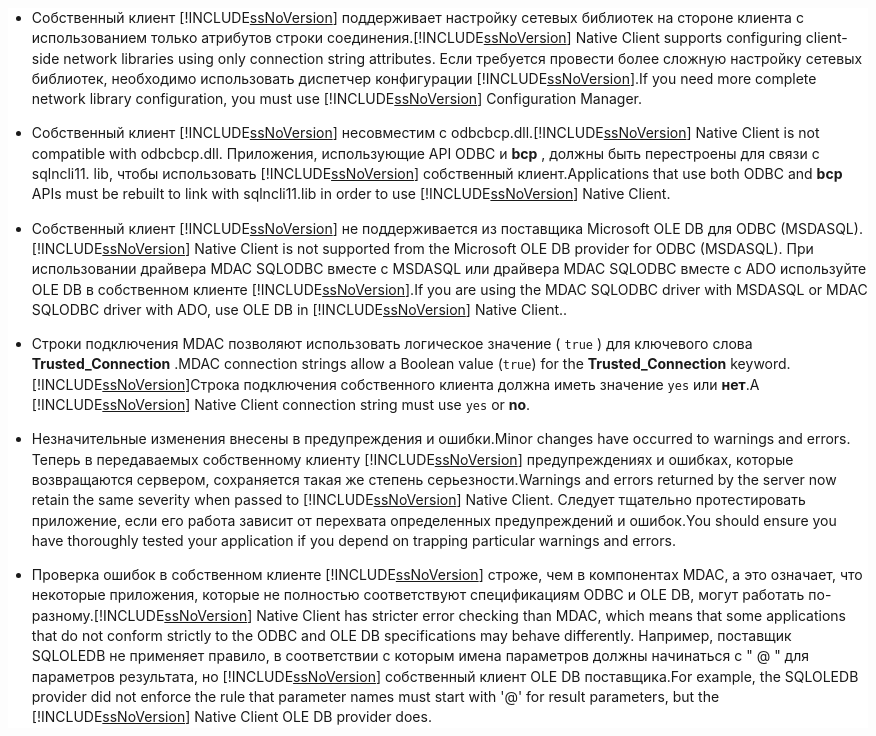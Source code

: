 -   <span data-ttu-id="abc0b-125">Собственный клиент [!INCLUDE[ssNoVersion](../../../includes/ssnoversion-md.md)] поддерживает настройку сетевых библиотек на стороне клиента с использованием только атрибутов строки соединения.</span><span class="sxs-lookup"><span data-stu-id="abc0b-125">[!INCLUDE[ssNoVersion](../../../includes/ssnoversion-md.md)] Native Client supports configuring client-side network libraries using only connection string attributes.</span></span> <span data-ttu-id="abc0b-126">Если требуется провести более сложную настройку сетевых библиотек, необходимо использовать диспетчер конфигурации [!INCLUDE[ssNoVersion](../../../includes/ssnoversion-md.md)].</span><span class="sxs-lookup"><span data-stu-id="abc0b-126">If you need more complete network library configuration, you must use [!INCLUDE[ssNoVersion](../../../includes/ssnoversion-md.md)] Configuration Manager.</span></span>  
  
-   <span data-ttu-id="abc0b-127">Собственный клиент [!INCLUDE[ssNoVersion](../../../includes/ssnoversion-md.md)] несовместим с odbcbcp.dll.</span><span class="sxs-lookup"><span data-stu-id="abc0b-127">[!INCLUDE[ssNoVersion](../../../includes/ssnoversion-md.md)] Native Client is not compatible with odbcbcp.dll.</span></span> <span data-ttu-id="abc0b-128">Приложения, использующие API ODBC и **bcp** , должны быть перестроены для связи с sqlncli11. lib, чтобы использовать [!INCLUDE[ssNoVersion](../../../includes/ssnoversion-md.md)] собственный клиент.</span><span class="sxs-lookup"><span data-stu-id="abc0b-128">Applications that use both ODBC and **bcp** APIs must be rebuilt to link with sqlncli11.lib in order to use [!INCLUDE[ssNoVersion](../../../includes/ssnoversion-md.md)] Native Client.</span></span>  
  
-   <span data-ttu-id="abc0b-129">Собственный клиент [!INCLUDE[ssNoVersion](../../../includes/ssnoversion-md.md)] не поддерживается из поставщика Microsoft OLE DB для ODBC (MSDASQL).</span><span class="sxs-lookup"><span data-stu-id="abc0b-129">[!INCLUDE[ssNoVersion](../../../includes/ssnoversion-md.md)] Native Client is not supported from the Microsoft OLE DB provider for ODBC (MSDASQL).</span></span> <span data-ttu-id="abc0b-130">При использовании драйвера MDAC SQLODBC вместе с MSDASQL или драйвера MDAC SQLODBC вместе с ADO используйте OLE DB в собственном клиенте [!INCLUDE[ssNoVersion](../../../includes/ssnoversion-md.md)].</span><span class="sxs-lookup"><span data-stu-id="abc0b-130">If you are using the MDAC SQLODBC driver with MSDASQL or MDAC SQLODBC driver with ADO, use OLE DB in [!INCLUDE[ssNoVersion](../../../includes/ssnoversion-md.md)] Native Client..</span></span>  
  
-   <span data-ttu-id="abc0b-131">Строки подключения MDAC позволяют использовать логическое значение ( `true` ) для ключевого слова **Trusted_Connection** .</span><span class="sxs-lookup"><span data-stu-id="abc0b-131">MDAC connection strings allow a Boolean value (`true`) for the **Trusted_Connection** keyword.</span></span> <span data-ttu-id="abc0b-132">[!INCLUDE[ssNoVersion](../../../includes/ssnoversion-md.md)]Строка подключения собственного клиента должна иметь значение `yes` или **нет**.</span><span class="sxs-lookup"><span data-stu-id="abc0b-132">A [!INCLUDE[ssNoVersion](../../../includes/ssnoversion-md.md)] Native Client connection string must use `yes` or **no**.</span></span>  
  
-   <span data-ttu-id="abc0b-133">Незначительные изменения внесены в предупреждения и ошибки.</span><span class="sxs-lookup"><span data-stu-id="abc0b-133">Minor changes have occurred to warnings and errors.</span></span> <span data-ttu-id="abc0b-134">Теперь в передаваемых собственному клиенту [!INCLUDE[ssNoVersion](../../../includes/ssnoversion-md.md)] предупреждениях и ошибках, которые возвращаются сервером, сохраняется такая же степень серьезности.</span><span class="sxs-lookup"><span data-stu-id="abc0b-134">Warnings and errors returned by the server now retain the same severity when passed to [!INCLUDE[ssNoVersion](../../../includes/ssnoversion-md.md)] Native Client.</span></span> <span data-ttu-id="abc0b-135">Следует тщательно протестировать приложение, если его работа зависит от перехвата определенных предупреждений и ошибок.</span><span class="sxs-lookup"><span data-stu-id="abc0b-135">You should ensure you have thoroughly tested your application if you depend on trapping particular warnings and errors.</span></span>  
  
-   <span data-ttu-id="abc0b-136">Проверка ошибок в собственном клиенте [!INCLUDE[ssNoVersion](../../../includes/ssnoversion-md.md)] строже, чем в компонентах MDAC, а это означает, что некоторые приложения, которые не полностью соответствуют спецификациям ODBC и OLE DB, могут работать по-разному.</span><span class="sxs-lookup"><span data-stu-id="abc0b-136">[!INCLUDE[ssNoVersion](../../../includes/ssnoversion-md.md)] Native Client has stricter error checking than MDAC, which means that some applications that do not conform strictly to the ODBC and OLE DB specifications may behave differently.</span></span> <span data-ttu-id="abc0b-137">Например, поставщик SQLOLEDB не применяет правило, в соответствии с которым имена параметров должны начинаться с " \@ " для параметров результата, но [!INCLUDE[ssNoVersion](../../../includes/ssnoversion-md.md)] собственный клиент OLE DB поставщика.</span><span class="sxs-lookup"><span data-stu-id="abc0b-137">For example, the SQLOLEDB provider did not enforce the rule that parameter names must start with '\@' for result parameters, but the [!INCLUDE[ssNoVersion](../../../includes/ssnoversion-md.md)] Native Client OLE DB provider does.</span></span>  
  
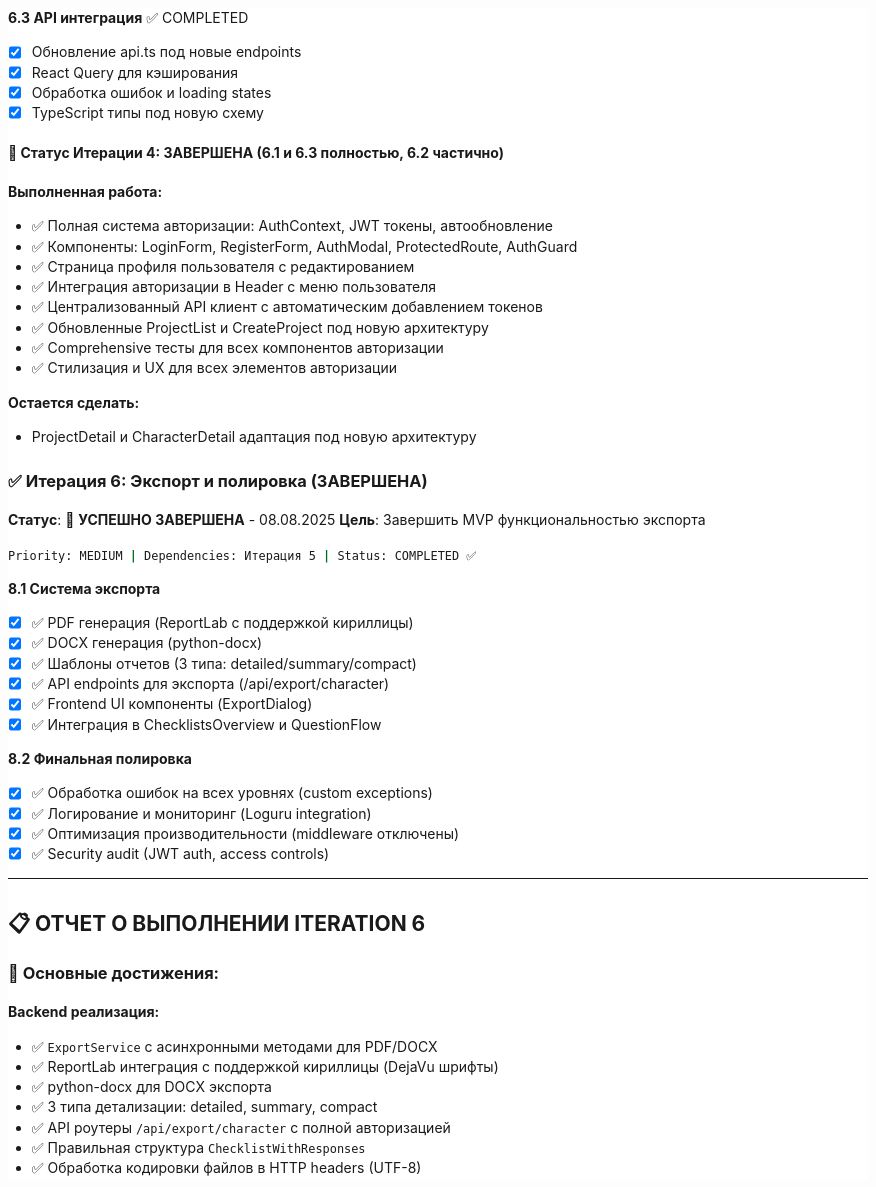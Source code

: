 **6.3 API интеграция** ✅ COMPLETED
- [x] Обновление api.ts под новые endpoints
- [x] React Query для кэширования
- [x] Обработка ошибок и loading states
- [x] TypeScript типы под новую схему

#### 📝 Статус Итерации 4: ЗАВЕРШЕНА (6.1 и 6.3 полностью, 6.2 частично)

**Выполненная работа:**
- ✅ Полная система авторизации: AuthContext, JWT токены, автообновление
- ✅ Компоненты: LoginForm, RegisterForm, AuthModal, ProtectedRoute, AuthGuard
- ✅ Страница профиля пользователя с редактированием
- ✅ Интеграция авторизации в Header с меню пользователя
- ✅ Централизованный API клиент с автоматическим добавлением токенов
- ✅ Обновленные ProjectList и CreateProject под новую архитектуру
- ✅ Comprehensive тесты для всех компонентов авторизации
- ✅ Стилизация и UX для всех элементов авторизации

**Остается сделать:**
- ProjectDetail и CharacterDetail адаптация под новую архитектуру


### ✅ Итерация 6: Экспорт и полировка (ЗАВЕРШЕНА) 
**Статус**: 🎉 **УСПЕШНО ЗАВЕРШЕНА** - 08.08.2025
**Цель**: Завершить MVP функциональностью экспорта

```bash
Priority: MEDIUM | Dependencies: Итерация 5 | Status: COMPLETED ✅
```

**8.1 Система экспорта**
- [x] ✅ PDF генерация (ReportLab с поддержкой кириллицы)
- [x] ✅ DOCX генерация (python-docx)  
- [x] ✅ Шаблоны отчетов (3 типа: detailed/summary/compact)
- [x] ✅ API endpoints для экспорта (/api/export/character)
- [x] ✅ Frontend UI компоненты (ExportDialog)
- [x] ✅ Интеграция в ChecklistsOverview и QuestionFlow

**8.2 Финальная полировка**
- [x] ✅ Обработка ошибок на всех уровнях (custom exceptions)
- [x] ✅ Логирование и мониторинг (Loguru integration)
- [x] ✅ Оптимизация производительности (middleware отключены)
- [x] ✅ Security audit (JWT auth, access controls)

---

## 📋 **ОТЧЕТ О ВЫПОЛНЕНИИ ITERATION 6**

### 🎯 **Основные достижения:**

**Backend реализация:**
- ✅ `ExportService` с асинхронными методами для PDF/DOCX
- ✅ ReportLab интеграция с поддержкой кириллицы (DejaVu шрифты)
- ✅ python-docx для DOCX экспорта
- ✅ 3 типа детализации: detailed, summary, compact
- ✅ API роутеры `/api/export/character` с полной авторизацией
- ✅ Правильная структура `ChecklistWithResponses` 
- ✅ Обработка кодировки файлов в HTTP headers (UTF-8)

== == ==

GOAL OF THE EXERCISE: Within the material above, extract exactly the lines that start at the line containing "- [x] ✅ Логирование" and stop after the line containing "- ✅ API роутеры", and only those.

RESULT BELOW:
- [x] ✅ Логирование и мониторинг (Loguru integration)
- [x] ✅ Оптимизация производительности (middleware отключены)
- [x] ✅ Security audit (JWT auth, access controls)

---

## 📋 **ОТЧЕТ О ВЫПОЛНЕНИИ ITERATION 6**

### 🎯 **Основные достижения:**

**Backend реализация:**
- ✅ `ExportService` с асинхронными методами для PDF/DOCX
- ✅ ReportLab интеграция с поддержкой кириллицы (DejaVu шрифты)
- ✅ python-docx для DOCX экспорта
- ✅ 3 типа детализации: detailed, summary, compact
- ✅ API роутеры `/api/export/character` с полной авторизацией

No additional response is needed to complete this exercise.